Le numérique est capable de mesurer tant et tant de choses que trop d’information tue l’information. Seule la machine est capable de travailler avec autant de datas. Il ne s’agit plus de connaître les individus mais les personnes de l’entreprise, sachant que ce sont les personnes qui apprennent et non les individus. Connaitre les apprenant avec au minimum la connaissance de leur historique, cela permet de connaître l’apprenant mieux qu’il ne se connait lui-même, et donc devenir une aide à la décision particulièrement efficace. Cette démarche est “RGPD friendly” pour peu qu’on assure la transparence de la démarche. Cette data qui permet de connaitre l’apprenant mieux qu’il ne se connait est particulièrement intéressant s’il est additionné à des algorithmes prédictifs. Sans qu’il soit particulièrement intelligent, supervisé ou non, et cela permet d’anticiper le besoin avant qu’il soit exprimé. Cela changera beaucoup dans la gouvernance de la formation.
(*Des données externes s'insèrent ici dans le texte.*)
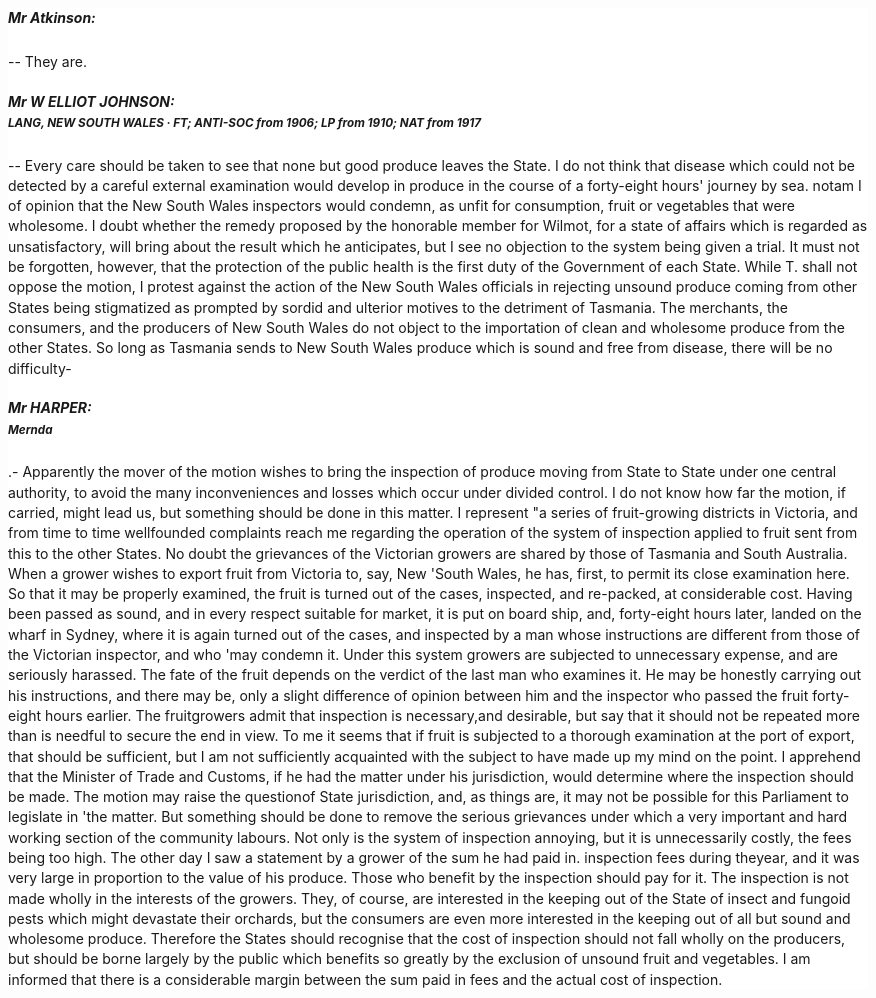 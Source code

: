 ##### Mr Atkinson:

--  They are. 

##### Mr W ELLIOT JOHNSON:<br><small class="text-muted">LANG, NEW SOUTH WALES &middot; FT; ANTI-SOC from 1906; LP from 1910; NAT from 1917</small>

-- Every care should be taken to see that none but good produce leaves the State. I do not think that disease which could not be detected by a careful external examination would develop in produce in the course of a forty-eight hours' journey by sea. notam I of opinion that the New South Wales inspectors would condemn, as unfit for consumption, fruit or vegetables that were wholesome. I doubt whether the remedy proposed by the honorable member for Wilmot, for a state of affairs which is regarded as unsatisfactory, will bring about the result which he anticipates, but I see no objection to the system being given a trial. It must not be forgotten, however, that the protection of the public health is the first duty of the Government of each State. While T. shall not oppose the motion, I protest against the action of the New South Wales officials in rejecting unsound produce coming from other States being stigmatized as prompted by sordid and ulterior motives to the detriment of Tasmania. The merchants, the consumers, and the producers of New South Wales do not object to the importation of clean and wholesome produce from the other States. So long as Tasmania sends to New South Wales produce which is sound and free from disease, there will be no difficulty- 

##### Mr HARPER:<br><small class="text-muted">Mernda</small>

.- Apparently the mover of the motion wishes to bring the inspection of produce moving from State to State under one central authority, to avoid the many inconveniences and losses which occur under divided control. I do not know how far the motion, if carried, might lead us, but something should be done in this matter. I represent "a series of fruit-growing districts in Victoria, and from time to time wellfounded complaints reach me regarding the operation of the system of inspection applied to fruit sent from this to the other States. No doubt the grievances of the Victorian growers are shared by those of Tasmania and South Australia. When a grower wishes to export fruit from Victoria to, say, New 'South Wales, he has, first, to permit its close examination here. So that it may be properly examined, the fruit is turned out of the cases, inspected, and re-packed, at considerable cost. Having been passed as sound, and in every respect suitable for market, it is put on board ship, and, forty-eight hours later, landed on the wharf in Sydney, where it is again turned out of the cases, and inspected by a man whose instructions are different from those of the Victorian inspector, and who 'may condemn it. Under this system growers are subjected to unnecessary expense, and are seriously harassed. The fate of the fruit depends on the verdict of the last man who examines it. He may be honestly carrying out his instructions, and there may be, only a slight difference of opinion between him and the inspector who passed the fruit forty-eight hours earlier. The fruitgrowers admit that inspection is necessary,and desirable, but say that it should not  be repeated more than is needful to secure the end in view. To me it seems that if fruit is subjected to a thorough examination at the port of export, that should be sufficient, but I am not sufficiently acquainted with the subject to have made up my mind on the point. I apprehend that the Minister of Trade and Customs, if he had the matter under his jurisdiction, would determine where the inspection should be made. The motion may raise the questionof State jurisdiction, and, as things are, it may not be possible for this Parliament to legislate in 'the matter. But something should be done to remove the serious grievances under which a very important and hard working section of the community labours. Not only is the system of inspection annoying, but it is unnecessarily costly, the fees being too high. The other day I saw a statement by a grower of the sum he had paid in. inspection fees during theyear, and it was very large in proportion to the value of his produce. Those who benefit by the inspection should pay for it. The inspection is not made wholly in the interests of the growers. They, of course, are interested in the keeping out of the State of insect and fungoid pests which might devastate their orchards, but the consumers are even more interested in the keeping out of all but sound and wholesome produce. Therefore the States should recognise that the cost of inspection should not fall wholly on the producers, but should be borne largely by the public which benefits so greatly by the exclusion of unsound fruit and vegetables. I am informed that there is a considerable margin between the sum paid in fees and the actual cost of inspection.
Et même la pédagogie, s’en trouvera transformer… l’adaptative learning permettra de pousser le contenu dans sa forme, dans son rythme au mieux de la capacité de l’apprenant… faire en sorte que le contenu d’adapte à l’apprenant et non le contraire. Les apprenants peuvent être ainsi structurés autour de relation apprenante et non seulement de prestation de formation, cette relation assure la fidélisation et donc la confiance de l’apprenante, mais aussi la motivation grâce à des Lerner eXperiences personnalisés… et là tout reste à inventer…
L’EdTEch n’est pas simplement l’énumération de potentiels chantiers, c’est aussi, et surtout, leur réalisation par la création de produits de formation qui s’installent dans le marché. Puisque l’on est dans les chantiers, je rajouterais, celui qui fait défaut, la création d’incubateurs de formation, autrement dit, la création d’un territoire où l’on parle de l’offre de la demande et de la création d’un écosystème pour faire lien économiquement. Il existe assez d’accélérateurs pas peu d’incubateur pour la filière puisse créer des licornes de la formation… et l’enjeu est important parce qu’il ne s’agit de rien de moins que de la souveraineté nationale, la France pourra-t-elle encore avoir une spécificité dans un monde qui se dessine sans elle…
@StephaneDiebold, fait à Paris, le 06 novembre 2018, dernière modification 17 août 2020.